The second volume includes two further voyages. In 1773-1774, he accompanied the unsuccessful second voyage of Yves-Joseph de Kerguelen-Tremarec toward the South Pole in search of “Terra Australis Incognita.” The second volume also describes Pagès’ experiences on a Dutch whaling voyage north to Spitzbergen in 1776. They were unsuccessful in their efforts to reach the North Pole, but they did navigate as far as 80º 30’ north. Pagès includes much information on whaling and the natural history of the whale. Included among the plates is an engraved marine scene showing the flensing of a whale. The two other plates show a sailing vessel, the bouanga, an outrigger with three tiers of oars, which Pagès saw in use in the Philippines.

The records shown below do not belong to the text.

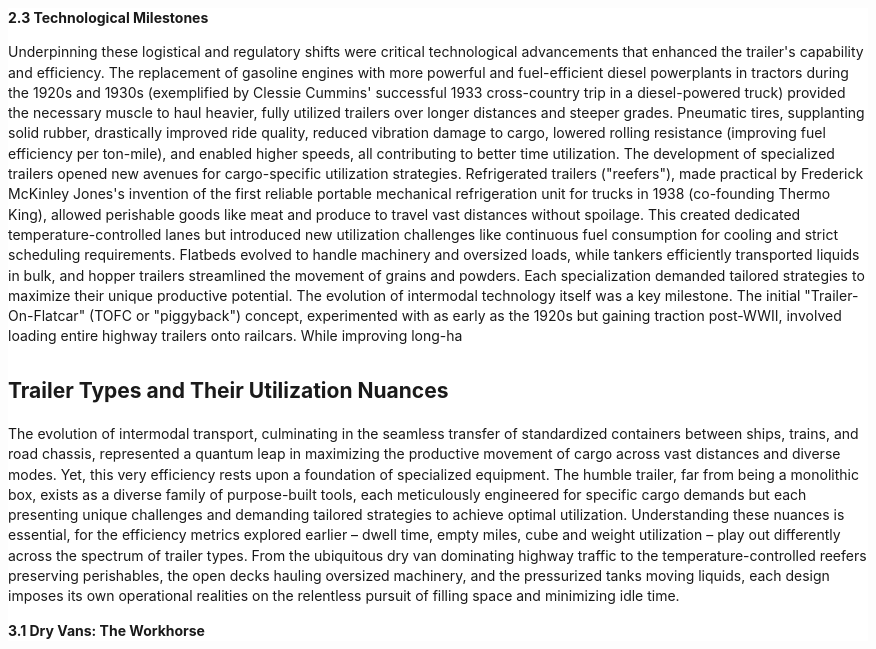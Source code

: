 **2.3 Technological Milestones**

Underpinning these logistical and regulatory shifts were critical technological advancements that enhanced the trailer's capability and efficiency. The replacement of gasoline engines with more powerful and fuel-efficient diesel powerplants in tractors during the 1920s and 1930s (exemplified by Clessie Cummins' successful 1933 cross-country trip in a diesel-powered truck) provided the necessary muscle to haul heavier, fully utilized trailers over longer distances and steeper grades. Pneumatic tires, supplanting solid rubber, drastically improved ride quality, reduced vibration damage to cargo, lowered rolling resistance (improving fuel efficiency per ton-mile), and enabled higher speeds, all contributing to better time utilization. The development of specialized trailers opened new avenues for cargo-specific utilization strategies. Refrigerated trailers ("reefers"), made practical by Frederick McKinley Jones's invention of the first reliable portable mechanical refrigeration unit for trucks in 1938 (co-founding Thermo King), allowed perishable goods like meat and produce to travel vast distances without spoilage. This created dedicated temperature-controlled lanes but introduced new utilization challenges like continuous fuel consumption for cooling and strict scheduling requirements. Flatbeds evolved to handle machinery and oversized loads, while tankers efficiently transported liquids in bulk, and hopper trailers streamlined the movement of grains and powders. Each specialization demanded tailored strategies to maximize their unique productive potential. The evolution of intermodal technology itself was a key milestone. The initial "Trailer-On-Flatcar" (TOFC or "piggyback") concept, experimented with as early as the 1920s but gaining traction post-WWII, involved loading entire highway trailers onto railcars. While improving long-ha

## Trailer Types and Their Utilization Nuances

The evolution of intermodal transport, culminating in the seamless transfer of standardized containers between ships, trains, and road chassis, represented a quantum leap in maximizing the productive movement of cargo across vast distances and diverse modes. Yet, this very efficiency rests upon a foundation of specialized equipment. The humble trailer, far from being a monolithic box, exists as a diverse family of purpose-built tools, each meticulously engineered for specific cargo demands but each presenting unique challenges and demanding tailored strategies to achieve optimal utilization. Understanding these nuances is essential, for the efficiency metrics explored earlier – dwell time, empty miles, cube and weight utilization – play out differently across the spectrum of trailer types. From the ubiquitous dry van dominating highway traffic to the temperature-controlled reefers preserving perishables, the open decks hauling oversized machinery, and the pressurized tanks moving liquids, each design imposes its own operational realities on the relentless pursuit of filling space and minimizing idle time.

**3.1 Dry Vans: The Workhorse**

These are rare illustrations of a distinct type of vessel, which is similar in concept to the Greek trireme.
Pagès served in the French Navy during the American Revolution and took yet another voyage around the world in 1788-1790. He settled in Santo Domingo on his Creole wife’s estate. He was among the victims of the Slave Rebellion in 1793. His last years were devoted to scientific researches, and he left several important works on America unfinished upon his death.
The very fine, detailed map entitled Carte d’une partie de l’Amérique Séptentrionale que contient partie de la Nle. Espagne et de la Louisiane is among the early maps to locate the Province of Texas. Delisle’s 1718 map locates the mission of the Tejas (Martin & Martin, Plate 19). Alzate’s 1768 Nuevo Mapa Geográfico de la América Septentrional designates the region as “Provincia de los Texas” (Martin & Martin Plate 20). The map shows Pagès’ route through Louisiana, Texas, and Mexico. Other of the maps have value, including both the one depicting Australia and the world map in a Mercator projection showing the track of the voyage. The maps were engraved by “Benard”, likely Robert Bénard, who did the maps for the French edition of Cook (see Tooley).